The second purification process tested included a lysis of 80 g of biomass, following the same proportion of biomass-to-lysis buffer established before (Fig. 5C). The steps of clarification with CTAB and recovery of PspA1 at 300 mM NaCl after AEC were kept unaltered (Fig. 5C). The cryoprecipitation step and the recovery of the PspA1 at 800 mM NaCl after CEC was also kept unaltered (Fig. 5D). The inclusion of the MMC for recovery of PspA1 by elution with 250 mM L-arginine showed low recovery, since the presence of PspA1 was observed in the flowthrough and column wash, right before the elution with L-arginine. We also observed the presence of bands with molecular weight below PspA1 after elution with L-arginine, which reduced the final purity (Fig. 5E).

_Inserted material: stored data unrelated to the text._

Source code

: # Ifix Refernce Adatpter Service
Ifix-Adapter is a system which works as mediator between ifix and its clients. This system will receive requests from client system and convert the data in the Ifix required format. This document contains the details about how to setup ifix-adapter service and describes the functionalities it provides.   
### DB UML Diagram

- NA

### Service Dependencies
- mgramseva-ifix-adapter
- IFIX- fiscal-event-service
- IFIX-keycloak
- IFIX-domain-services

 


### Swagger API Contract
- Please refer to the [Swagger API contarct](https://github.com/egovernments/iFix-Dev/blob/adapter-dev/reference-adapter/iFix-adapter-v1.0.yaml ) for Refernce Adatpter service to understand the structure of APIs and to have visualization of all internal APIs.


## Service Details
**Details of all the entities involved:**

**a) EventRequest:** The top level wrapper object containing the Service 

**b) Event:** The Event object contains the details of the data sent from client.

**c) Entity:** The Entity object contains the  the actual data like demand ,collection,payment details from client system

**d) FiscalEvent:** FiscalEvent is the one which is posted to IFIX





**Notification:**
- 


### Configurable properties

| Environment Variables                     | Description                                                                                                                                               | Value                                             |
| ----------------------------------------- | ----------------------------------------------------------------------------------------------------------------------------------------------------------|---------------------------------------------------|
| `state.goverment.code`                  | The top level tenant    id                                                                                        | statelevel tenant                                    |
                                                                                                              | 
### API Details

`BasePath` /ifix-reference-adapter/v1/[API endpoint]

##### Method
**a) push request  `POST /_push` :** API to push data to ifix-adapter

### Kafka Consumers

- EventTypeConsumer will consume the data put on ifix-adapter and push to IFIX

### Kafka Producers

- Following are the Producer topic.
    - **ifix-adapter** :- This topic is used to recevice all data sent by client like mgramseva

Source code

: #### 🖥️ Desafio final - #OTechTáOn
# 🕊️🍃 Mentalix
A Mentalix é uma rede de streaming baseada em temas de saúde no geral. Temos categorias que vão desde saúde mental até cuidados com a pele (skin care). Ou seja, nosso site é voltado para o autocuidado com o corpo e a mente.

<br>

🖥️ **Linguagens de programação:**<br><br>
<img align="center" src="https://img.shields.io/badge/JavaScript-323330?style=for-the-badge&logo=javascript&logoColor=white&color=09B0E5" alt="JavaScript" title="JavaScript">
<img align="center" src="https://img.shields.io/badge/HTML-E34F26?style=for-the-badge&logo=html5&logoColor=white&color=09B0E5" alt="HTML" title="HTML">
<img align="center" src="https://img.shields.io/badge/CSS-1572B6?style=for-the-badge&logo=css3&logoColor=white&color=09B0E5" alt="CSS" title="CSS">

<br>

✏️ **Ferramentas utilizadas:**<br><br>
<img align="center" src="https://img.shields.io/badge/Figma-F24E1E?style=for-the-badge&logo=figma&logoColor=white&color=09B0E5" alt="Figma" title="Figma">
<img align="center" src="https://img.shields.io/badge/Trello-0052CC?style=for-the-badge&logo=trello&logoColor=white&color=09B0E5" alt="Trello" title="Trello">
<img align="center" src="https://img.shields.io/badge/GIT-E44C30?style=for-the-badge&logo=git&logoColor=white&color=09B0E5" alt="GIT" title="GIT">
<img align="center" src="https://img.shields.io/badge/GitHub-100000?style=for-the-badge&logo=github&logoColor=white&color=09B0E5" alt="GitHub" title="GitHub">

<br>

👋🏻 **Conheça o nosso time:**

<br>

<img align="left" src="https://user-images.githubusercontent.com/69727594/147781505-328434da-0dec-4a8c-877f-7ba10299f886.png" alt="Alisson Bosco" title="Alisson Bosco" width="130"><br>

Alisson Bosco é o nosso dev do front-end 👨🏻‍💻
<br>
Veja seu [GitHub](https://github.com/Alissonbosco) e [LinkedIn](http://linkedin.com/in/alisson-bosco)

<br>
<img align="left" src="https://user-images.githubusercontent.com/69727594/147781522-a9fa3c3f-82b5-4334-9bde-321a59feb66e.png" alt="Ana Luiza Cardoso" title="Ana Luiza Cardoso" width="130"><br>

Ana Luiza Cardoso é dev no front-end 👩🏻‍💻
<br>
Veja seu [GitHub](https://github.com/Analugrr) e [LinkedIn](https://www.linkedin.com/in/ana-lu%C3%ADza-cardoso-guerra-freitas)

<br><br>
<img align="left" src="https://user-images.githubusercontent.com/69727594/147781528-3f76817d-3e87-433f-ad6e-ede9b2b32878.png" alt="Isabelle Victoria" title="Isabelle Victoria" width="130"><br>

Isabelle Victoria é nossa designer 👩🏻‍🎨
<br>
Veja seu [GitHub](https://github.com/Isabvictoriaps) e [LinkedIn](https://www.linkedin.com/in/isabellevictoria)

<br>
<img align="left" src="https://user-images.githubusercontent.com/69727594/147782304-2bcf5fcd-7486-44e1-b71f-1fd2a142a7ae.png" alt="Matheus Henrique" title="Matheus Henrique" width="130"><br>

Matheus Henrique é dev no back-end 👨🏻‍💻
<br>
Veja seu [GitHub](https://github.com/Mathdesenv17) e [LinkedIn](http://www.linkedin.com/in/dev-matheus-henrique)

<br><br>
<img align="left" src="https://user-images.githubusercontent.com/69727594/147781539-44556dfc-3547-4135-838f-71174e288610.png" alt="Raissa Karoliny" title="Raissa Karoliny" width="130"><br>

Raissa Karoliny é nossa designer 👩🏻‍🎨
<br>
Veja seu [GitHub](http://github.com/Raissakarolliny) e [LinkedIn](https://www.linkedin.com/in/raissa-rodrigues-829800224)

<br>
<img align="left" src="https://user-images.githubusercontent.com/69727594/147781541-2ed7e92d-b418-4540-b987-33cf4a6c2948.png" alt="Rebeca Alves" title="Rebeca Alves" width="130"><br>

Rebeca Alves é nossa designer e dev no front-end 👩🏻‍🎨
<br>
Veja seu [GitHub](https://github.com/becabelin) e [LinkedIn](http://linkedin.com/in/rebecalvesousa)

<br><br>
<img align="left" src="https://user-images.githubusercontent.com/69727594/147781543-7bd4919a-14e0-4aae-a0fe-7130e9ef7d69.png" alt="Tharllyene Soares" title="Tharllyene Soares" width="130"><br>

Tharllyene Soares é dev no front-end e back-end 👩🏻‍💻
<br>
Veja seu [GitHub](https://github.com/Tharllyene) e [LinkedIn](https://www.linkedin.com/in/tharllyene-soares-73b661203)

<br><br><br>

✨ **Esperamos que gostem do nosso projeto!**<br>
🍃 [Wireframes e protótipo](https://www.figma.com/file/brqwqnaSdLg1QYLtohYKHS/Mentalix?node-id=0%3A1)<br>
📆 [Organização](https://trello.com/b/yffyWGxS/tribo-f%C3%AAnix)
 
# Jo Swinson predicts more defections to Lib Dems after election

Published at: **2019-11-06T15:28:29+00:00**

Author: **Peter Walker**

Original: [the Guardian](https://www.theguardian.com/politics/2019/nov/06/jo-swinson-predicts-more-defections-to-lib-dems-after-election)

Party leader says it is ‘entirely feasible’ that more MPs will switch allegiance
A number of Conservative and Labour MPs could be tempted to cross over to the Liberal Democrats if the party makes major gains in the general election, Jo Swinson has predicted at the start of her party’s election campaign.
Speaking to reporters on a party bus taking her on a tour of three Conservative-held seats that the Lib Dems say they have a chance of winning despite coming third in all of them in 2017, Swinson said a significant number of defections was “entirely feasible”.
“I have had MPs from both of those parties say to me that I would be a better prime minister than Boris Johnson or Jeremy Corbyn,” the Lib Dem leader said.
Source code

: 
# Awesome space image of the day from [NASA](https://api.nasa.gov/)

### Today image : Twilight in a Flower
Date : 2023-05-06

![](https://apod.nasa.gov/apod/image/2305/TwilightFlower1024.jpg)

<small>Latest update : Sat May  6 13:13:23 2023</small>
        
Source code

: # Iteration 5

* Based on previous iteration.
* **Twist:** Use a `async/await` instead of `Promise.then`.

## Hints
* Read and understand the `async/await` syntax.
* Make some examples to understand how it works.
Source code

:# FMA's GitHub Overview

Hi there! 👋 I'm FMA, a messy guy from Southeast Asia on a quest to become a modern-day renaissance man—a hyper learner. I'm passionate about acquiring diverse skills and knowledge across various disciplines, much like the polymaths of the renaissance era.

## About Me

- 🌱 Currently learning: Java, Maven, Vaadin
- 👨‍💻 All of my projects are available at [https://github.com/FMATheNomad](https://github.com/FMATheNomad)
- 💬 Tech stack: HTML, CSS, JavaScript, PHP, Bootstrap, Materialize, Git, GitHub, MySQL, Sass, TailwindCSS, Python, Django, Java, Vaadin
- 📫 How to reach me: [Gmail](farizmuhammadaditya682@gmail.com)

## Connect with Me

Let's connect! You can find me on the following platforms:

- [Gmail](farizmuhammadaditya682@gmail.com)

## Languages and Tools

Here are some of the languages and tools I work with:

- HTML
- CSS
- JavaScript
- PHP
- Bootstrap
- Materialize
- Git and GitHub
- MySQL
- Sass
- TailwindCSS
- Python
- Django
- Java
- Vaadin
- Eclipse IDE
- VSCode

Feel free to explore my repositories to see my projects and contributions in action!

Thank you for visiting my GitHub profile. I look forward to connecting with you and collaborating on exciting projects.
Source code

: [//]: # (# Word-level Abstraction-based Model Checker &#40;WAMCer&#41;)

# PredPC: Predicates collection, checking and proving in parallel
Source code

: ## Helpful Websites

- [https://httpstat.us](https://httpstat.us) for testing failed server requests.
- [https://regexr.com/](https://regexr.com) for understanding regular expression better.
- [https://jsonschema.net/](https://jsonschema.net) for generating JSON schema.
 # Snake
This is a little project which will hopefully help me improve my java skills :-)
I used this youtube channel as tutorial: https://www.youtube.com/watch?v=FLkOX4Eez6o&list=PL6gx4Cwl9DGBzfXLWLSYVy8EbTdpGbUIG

The third process tested kept unaltered the steps of lysis and clarification with CTAB and used 20 g of biomass produced in the bioreactor culture (Fig. 5F). For the AEC, the elution was performed by a discontinuous gradient of 80, 250, and 1000 mM NaCl, and PspA1 was recovered in the 250 mM NaCl fraction (Fig. 5F). The cryoprecipitation step was not altered (Fig. 5G). In this process, the order of the final chromatography steps was inverted, and the elution strategy was changed. The supernatant of the cryoprecipitation was submitted to MMC after reducing the conductivity and correcting the pH of the sample to 5.0. PspA1 was then eluted with the buffer at pH 7.0 (Fig. 5G). The final step of the process was performed by a CEC applying a linear gradient from 0 to 1 M NaCl after correcting the pH of the sample to 5.5. When loaded at pH 5.5 into CEC, PspA1 was obtained in the flowthrough (Fig. 5H) with less contaminant bands than during the gradient elution, and elution fractions retained most contaminants (Fig. 5I).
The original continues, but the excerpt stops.